Excel Workbook Source
Overview
The Excel File Source object in Astera supports all formats of Excel. In this article, we will be discussing:
Various ways to get the Excel Workbook Source object on the dataflow designer.
Configuring the Excel Workbook Source object according to our required layout and settings.
Video
Getting Excel Workbook Source Object
In this section, we will cover the various ways to get an Excel Workbook Source object on the dataflow designer.
From the Toolbox
To get an Excel File Source object from the Toolbox, go to Toolbox > Sources > Excel Workbook Source. If you are unable to see the Toolbox, go to View > Toolbox or press Ctrl + Alt + X.
Drag-and-drop the Excel Workbook Source object onto the designer.
You can see that the dragged source object is empty right now. This is because we have not configured the object yet. We will discuss the configuration properties for the Excel Workbook Source object in the next section.
From the Project Explorer
If you already have a project defined and excel source files are a part of that project, you can directly drag-and-drop the excel file sources from the project tree onto the dataflow designer. The Excel File Source objects in this case will already be configured. Astera Data Stack detects the connectivity and layout information from the source file itself.
Note: In this case we are using an excel file with Customers data. The file is a part of an existing project folder.
To get an Excel File Source object from the Project Explorer, go to the Project Explorer window and expand the project tree.
Select the Excel file you want to bring in as the source and drag-and-drop it on the designer. In this case, we are working with Customers -Excel Source.xls file so we will drag-and-drop it onto the designer.
If you expand the dropped object, you will see that the layout for the source file is already built. You can even preview the output at this stage.
From the File Location
To get an Excel Workbook Source directly from the file location, open the folder containing the Excel file.
Drag-and-drop the Excel file from the folder onto the designer in Astera.
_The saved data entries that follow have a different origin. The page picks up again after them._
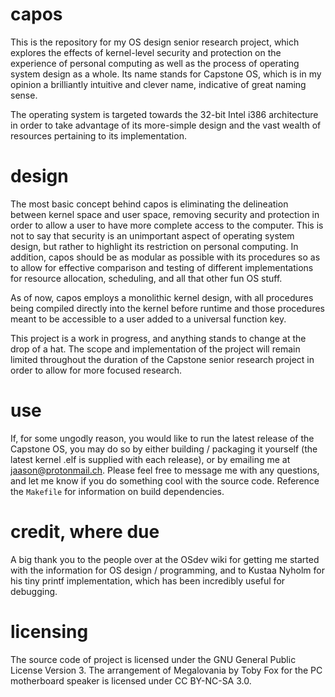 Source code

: # capos
This is the repository for my OS design senior research project, which explores
the effects of kernel-level security and protection on the experience of
personal computing as well as the process of operating system design as a whole.
Its name stands for Capstone OS, which is in my opinion a brilliantly intuitive
and clever name, indicative of great naming sense.

The operating system is targeted towards the 32-bit Intel i386 architecture in
order to take advantage of its more-simple design and the vast wealth of
resources pertaining to its implementation.

# design
The most basic concept behind capos is eliminating the delineation between
kernel space and user space, removing security and protection in order to allow
a user to have more complete access to the computer. This is not to say that
security is an unimportant aspect of operating system design, but rather to
highlight its restriction on personal computing. In addition, capos should be as
modular as possible with its procedures so as to allow for effective comparison
and testing of different implementations for resource allocation, scheduling,
and all that other fun OS stuff.

As of now, capos employs a monolithic kernel design, with all procedures being
compiled directly into the kernel before runtime and those procedures meant to
be accessible to a user added to a universal function key.

This project is a work in progress, and anything stands to change at the drop of
a hat. The scope and implementation of the project will remain limited
throughout the duration of the Capstone senior research project in order to
allow for more focused research.

# use
If, for some ungodly reason, you would like to run the latest release of the
Capstone OS, you may do so by either building / packaging it yourself (the
latest kernel .elf is supplied with each release), or by emailing me at
[jaason@protonmail.ch](mailto:jaason@protonmail.ch). Please feel free to message
me with any questions, and let me know if you do something cool with the source
code. Reference the `Makefile` for information on build dependencies.

# credit, where due
A big thank you to the people over at the OSdev wiki for getting me started with
the information for OS design / programming, and to Kustaa Nyholm for his tiny
printf implementation, which has been incredibly useful for debugging.

# licensing
The source code of project is licensed under the GNU General Public License
Version 3. The arrangement of Megalovania by Toby Fox for the PC motherboard
speaker is licensed under CC BY-NC-SA 3.0.
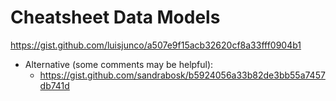 

# Cheatsheet Data Models


https://gist.github.com/luisjunco/a507e9f15acb32620cf8a33fff0904b1

<!-- @todo: improve with comments from Sandra's cheatsheet -->


- Alternative (some comments may be helpful):
  - https://gist.github.com/sandrabosk/b5924056a33b82de3bb55a7457db741d


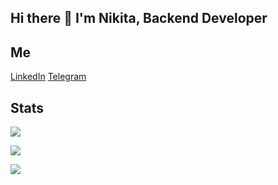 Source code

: ## Hi there 👋 I'm Nikita, Backend Developer

## Me

[LinkedIn](www.linkedin.com/in/nikita-profatilov-4379b6276)
[Telegram](https://t.me/woodmanbtw)


## Stats

![](http://github-profile-summary-cards.vercel.app/api/cards/profile-details?username=WooDMaNbtw&theme=tokyonight)

![](http://github-profile-summary-cards.vercel.app/api/cards/stats?username=WooDMaNbtw&theme=tokyonight)

![](http://github-profile-summary-cards.vercel.app/api/cards/repos-per-language?username=WooDMaNbtw&theme=tokyonight)


<!--
**WooDMaNbtw/WooDMaNbtw** is a ✨ _special_ ✨ repository because its `README.md` (this file) appears on your GitHub profile.

Here are some ideas to get you started:

- 🔭 I’m currently working on ...
- 🌱 I’m currently learning ...
- 👯 I’m looking to collaborate on ...
- 🤔 I’m looking for help with ...
- 💬 Ask me about ...
- 📫 How to reach me: ...
- 😄 Pronouns: ...
- ⚡ Fun fact: ...
-->
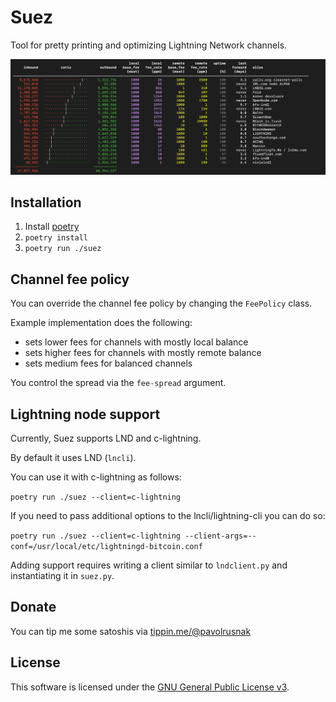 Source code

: # Suez

Tool for pretty printing and optimizing Lightning Network channels.

![screenshot](screenshot.png)

## Installation

1. Install [poetry](https://python-poetry.org/)
2. `poetry install`
3. `poetry run ./suez`

## Channel fee policy

You can override the channel fee policy by changing the `FeePolicy` class.

Example implementation does the following:

* sets lower fees for channels with mostly local balance
* sets higher fees for channels with mostly remote balance
* sets medium fees for balanced channels

You control the spread via the `fee-spread` argument.

## Lightning node support

Currently, Suez supports LND and c-lightning.

By default it uses LND (`lncli`).

You can use it with c-lightning as follows:

`poetry run ./suez --client=c-lightning`

If you need to pass additional options to the lncli/lightning-cli you can do so:

`poetry run ./suez --client=c-lightning --client-args=--conf=/usr/local/etc/lightningd-bitcoin.conf`

Adding support requires writing a client similar to `lndclient.py` and instantiating it in `suez.py`.

## Donate

You can tip me some satoshis via [tippin.me/@pavolrusnak](https://tippin.me/@pavolrusnak)

## License

This software is licensed under the [GNU General Public License v3](COPYING).
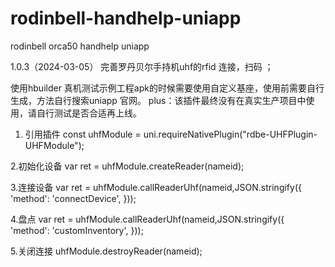 # rodinbell-handhelp-uniapp
rodinbell orca50 handhelp uniapp

1.0.3（2024-03-05） 完善罗丹贝尔手持机uhf的rfid 连接，扫码 ；

使用hbuilder 真机测试示例工程apk的时候需要使用自定义基座，使用前需要自行生成，方法自行搜索uniapp 官网。 plus：该插件最终没有在真实生产项目中使用，请自行测试是否合适再上线。

1. 引用插件
const uhfModule = uni.requireNativePlugin("rdbe-UHFPlugin-UHFModule");

2.初始化设备
var ret = uhfModule.createReader(nameid);

3.连接设备
var ret = uhfModule.callReaderUhf(nameid,JSON.stringify({ 'method': 'connectDevice', }));

4.盘点
var ret = uhfModule.callReaderUhf(nameid,JSON.stringify({ 'method': 'customInventory', }));

5.关闭连接
uhfModule.destroyReader(nameid);
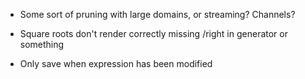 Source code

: - Some sort of pruning with large domains, or streaming? Channels?

- Square roots don't render correctly missing /right in generator or something

- Only save when expression has been modified
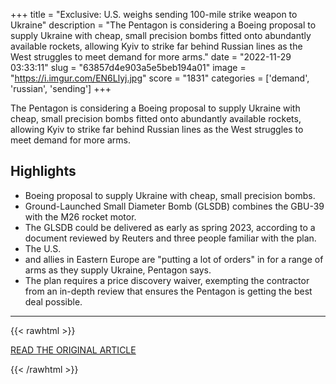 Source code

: +++
title = "Exclusive: U.S. weighs sending 100-mile strike weapon to Ukraine"
description = "The Pentagon is considering a Boeing proposal to supply Ukraine with cheap, small precision bombs fitted onto abundantly available rockets, allowing Kyiv to strike far behind Russian lines as the West struggles to meet demand for more arms."
date = "2022-11-29 03:33:11"
slug = "63857d4e903a5e5beb194a01"
image = "https://i.imgur.com/EN6Llyj.jpg"
score = "1831"
categories = ['demand', 'russian', 'sending']
+++

The Pentagon is considering a Boeing proposal to supply Ukraine with cheap, small precision bombs fitted onto abundantly available rockets, allowing Kyiv to strike far behind Russian lines as the West struggles to meet demand for more arms.

## Highlights

- Boeing proposal to supply Ukraine with cheap, small precision bombs.
- Ground-Launched Small Diameter Bomb (GLSDB) combines the GBU-39 with the M26 rocket motor.
- The GLSDB could be delivered as early as spring 2023, according to a document reviewed by Reuters and three people familiar with the plan.
- The U.S.
- and allies in Eastern Europe are "putting a lot of orders" in for a range of arms as they supply Ukraine, Pentagon says.
- The plan requires a price discovery waiver, exempting the contractor from an in-depth review that ensures the Pentagon is getting the best deal possible.

---

{{< rawhtml >}}
  <p class="article-category">
    <a target="_blank" href="https://www.reuters.com/business/aerospace-defense/100-mile-strike-weapon-weighed-ukraine-arms-makers-wrestle-with-demand-sources-2022-11-28/">READ THE ORIGINAL ARTICLE</a>
  </p>
{{< /rawhtml >}}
If you expand the dropped object, you will see that the layout for the source file is already built. You can even preview the output at this stage.
Configuring the Excel Workbook Source Object
To configure the Excel Workbook Source object, right-click on its header and select Properties from the context menu.
As soon as you have selected the Properties option from the context menu, a dialog box will open.
This is where you can configure your properties for the Excel Workbook Source object.
The first step is to provide the File Path for the excel source. By providing the file path, you are building the connectivity to the source dataset.
Note: In this case we are going to be using an excel file with sample Customers data.
The dialog box has some other configuration options:
If your source file contains headers and you want your Astera source layout to read headers from the source file, check the First Row Contains Header box.
If you have blank rows in your file, you can use the Consecutive Blank Rows to Indicate End of File option to specify the number of blank rows that will indicate the end of the file.
Use the Worksheet option to specify if you want to read data from a specific worksheet in your excel file.
In the Start Address option, you can indicate the cell value from where you want Astera to start reading the data.
Check the Make All Fields As String In Build Layout option when you want to set all the fields in the layout builder as String.
Dynamic Layout
Checking the Dynamic Layout option enables the two following options, Delete Fields in Subsequent Objects, and Add Fields in Subsequent Objects. These options can also be unchecked by users.
Add Fields in Subsequent Objects: Checking this option ensures that a field is definitely added in subsequent objects in a flow in case additional fields are manually added in the source database by the user or need to be added into the source database.
Delete Fields in Subsequent Objects: Checking this option ensures that a field is definitely deleted from subsequent objects in a flow in case of deletion from the source database.
Advanced File Options
In the Header spans over option, give the number of rows that your header takes. Refer to this option when your header spans over multiple rows.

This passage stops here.